2018-07-11 16:32:48 error: Client connection terminated while request still incomplete
2018-07-11 20:01:04 deinitializing
2018-07-11 20:01:04 Waiting for main to terminate...
2018-07-11 20:01:04 Waiting for client threads to terminate...
2018-07-11 20:01:04 Logfile cache: flushing complete cache.
2018-07-12 00:01:03 deinitializing
2018-07-12 00:01:03 Waiting for main to terminate...
2018-07-12 00:01:05 Waiting for client threads to terminate...
2018-07-12 00:01:05 Logfile cache: flushing complete cache.
2018-07-12 04:01:04 deinitializing
2018-07-12 04:01:04 Waiting for main to terminate...
2018-07-12 04:01:06 Waiting for client threads to terminate...
2018-07-12 04:01:06 Logfile cache: flushing complete cache.
^C
[root@nagios03 nagios]# date
Thu Jul 12 07:01:13 EDT 2018
[root@nagios03 nagios]#
Mjolinir commented 6 years ago

Same applies to me. no crashes.

Mjolinir commented 6 years ago

I noticed today that both Comments and Downtime are working! Unfortunately I am not sure which update fixed it. Here are the current versions of related packages:

check-mk-livestatus-1.4.0p31-2.el7.x86_64 (last updated June 21) pynag-0.9.1-1.git.187.9bcf9ed.el7.noarch (last updated May 24) adagios-1.6.3-2.git.0.4290a53.el7.noarch (last updated May 24) nagios-4.3.4-5.el7.x86_64 (last updated Apr 16)
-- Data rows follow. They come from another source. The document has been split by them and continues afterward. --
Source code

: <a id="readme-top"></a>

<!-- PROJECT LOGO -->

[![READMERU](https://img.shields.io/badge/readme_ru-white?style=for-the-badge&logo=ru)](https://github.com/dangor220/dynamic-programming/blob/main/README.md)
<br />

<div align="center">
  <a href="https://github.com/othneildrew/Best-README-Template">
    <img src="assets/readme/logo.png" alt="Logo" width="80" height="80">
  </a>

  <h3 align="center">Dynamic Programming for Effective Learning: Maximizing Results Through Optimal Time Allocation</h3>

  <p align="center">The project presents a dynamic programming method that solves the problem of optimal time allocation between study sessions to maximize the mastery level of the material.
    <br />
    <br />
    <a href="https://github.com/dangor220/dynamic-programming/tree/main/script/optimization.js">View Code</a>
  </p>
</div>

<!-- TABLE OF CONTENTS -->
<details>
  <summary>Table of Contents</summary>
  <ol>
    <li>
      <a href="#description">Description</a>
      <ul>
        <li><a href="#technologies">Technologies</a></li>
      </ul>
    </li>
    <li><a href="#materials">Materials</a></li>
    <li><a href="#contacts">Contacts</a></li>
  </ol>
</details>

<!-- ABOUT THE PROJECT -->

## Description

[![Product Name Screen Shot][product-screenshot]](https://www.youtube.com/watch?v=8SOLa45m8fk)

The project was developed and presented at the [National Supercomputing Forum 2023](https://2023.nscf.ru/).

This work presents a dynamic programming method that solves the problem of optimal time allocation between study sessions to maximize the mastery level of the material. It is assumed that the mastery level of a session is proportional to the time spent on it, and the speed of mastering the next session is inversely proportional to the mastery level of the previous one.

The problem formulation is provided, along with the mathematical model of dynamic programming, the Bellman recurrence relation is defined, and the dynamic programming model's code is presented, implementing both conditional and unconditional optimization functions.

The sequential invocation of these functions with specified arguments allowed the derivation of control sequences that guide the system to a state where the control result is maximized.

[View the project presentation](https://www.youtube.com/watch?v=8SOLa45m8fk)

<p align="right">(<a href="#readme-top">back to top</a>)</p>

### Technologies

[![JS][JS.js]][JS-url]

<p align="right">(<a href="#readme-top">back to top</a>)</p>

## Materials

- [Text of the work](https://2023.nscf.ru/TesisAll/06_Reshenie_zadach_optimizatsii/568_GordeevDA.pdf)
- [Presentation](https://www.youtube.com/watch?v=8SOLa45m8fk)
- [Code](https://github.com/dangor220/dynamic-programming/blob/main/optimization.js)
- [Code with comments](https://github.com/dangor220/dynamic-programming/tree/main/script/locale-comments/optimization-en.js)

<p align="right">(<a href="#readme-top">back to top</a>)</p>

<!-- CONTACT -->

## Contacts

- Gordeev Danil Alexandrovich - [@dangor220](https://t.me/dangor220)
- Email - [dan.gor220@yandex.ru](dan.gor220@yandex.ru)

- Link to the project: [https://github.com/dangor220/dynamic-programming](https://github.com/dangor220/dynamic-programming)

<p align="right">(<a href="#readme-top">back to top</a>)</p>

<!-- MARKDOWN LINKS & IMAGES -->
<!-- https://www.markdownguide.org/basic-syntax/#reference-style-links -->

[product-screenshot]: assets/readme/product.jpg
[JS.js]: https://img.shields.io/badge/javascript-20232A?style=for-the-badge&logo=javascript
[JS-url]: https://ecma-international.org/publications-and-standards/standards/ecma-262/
It seems likely it was the check-mk-livestatus update in June and I just didn't notice - the updates are automated with Ansible

@tjyang can you confirm on your end?

tjyang commented 6 years ago

Thanks to @Mjolinir's pointer and @gardart's help.

tjyang commented 6 years ago
gardart commented 6 years ago

I tried two different versions of mk-livestatus, 1.2.6 and 1.2.8. 1.2.6 still works with Nagios4 but 1.2.8 gives parse errors in downtime and comments view. mk-livestatus works best when using Naemon as the Nagios server. You can install Adagios on top of Naemon as well.
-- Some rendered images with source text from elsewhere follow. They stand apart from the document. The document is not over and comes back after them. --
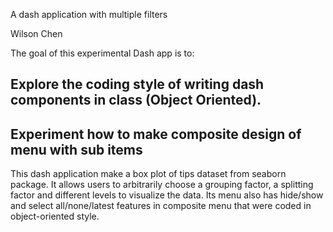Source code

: A dash application with multiple filters

Wilson Chen

The goal of this experimental Dash app is to:

## Explore the coding style of writing dash components in class (Object Oriented).
## Experiment how to make composite design of menu with sub items

This dash application make a box plot of tips dataset from seaborn package. It allows users to arbitrarily 
choose a grouping factor, a splitting factor and different levels to visualize the data. Its menu also has 
hide/show and select all/none/latest features in composite menu that were coded in object-oriented style.
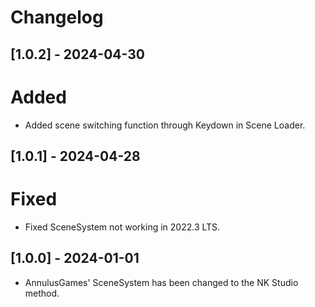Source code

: # Changelog
## [1.0.2] - 2024-04-30
# Added
- Added scene switching function through Keydown in Scene Loader.

## [1.0.1] - 2024-04-28
# Fixed
- Fixed SceneSystem not working in 2022.3 LTS.

## [1.0.0] - 2024-01-01
- AnnulusGames' SceneSystem has been changed to the NK Studio method.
Here is the current workaround for Nagios4: You can build 1.2.6 with nagios4 like this

yum remove check-mk wget http://www.mathias-kettner.de/download/mk-livestatus-1.2.6.tar.gz yum install -y make gcc-c++ tar -zxvf mk-livestatus-1.2.6.tar.gz cd mk-livestatus-1.2.6 ./configure --with-nagios4 make make install

Then use this in your broker_module settings broker_module=/usr/local/lib/mk-livestatus/livestatus.o /var/spool/nagios/cmd/livestatus

tjyang commented 5 years ago
[root@nagios03 ~]# cat /etc/redhat-release; rpm -qa |egrep 'check-mk-livestatus-1|pynag-0|adagios-1|nagios-4';date
CentOS Linux release 7.6.1810 (Core)
pynag-0.9.1-1.git.187.9bcf9ed.el7.noarch
adagios-1.6.3-2.git.0.4290a53.el7.noarch
check-mk-livestatus-1.4.0p31-2.el7.x86_64
nagios-4.4.3-1.el7.x86_64
Wed Sep  4 15:17:30 EDT 2019
[root@nagios03 ~]#
tjyang commented 5 years ago

@gardart check-mk-livestatus-1.4.0p31-2.el7.x86_64 fixed my comment/downtime display issue but it will crash my nagios server due to livestatus aborted when doing LQL 'GET hosts' command. I tried compiling version from 1.2.8 up to latest 1.6 , they all crashed nagios server when doing GET hosts. so I followed your tip above, using version 1.2.6 and now both 'GET hosts' and "comment/downtime" all works. Thanks again for your pointer.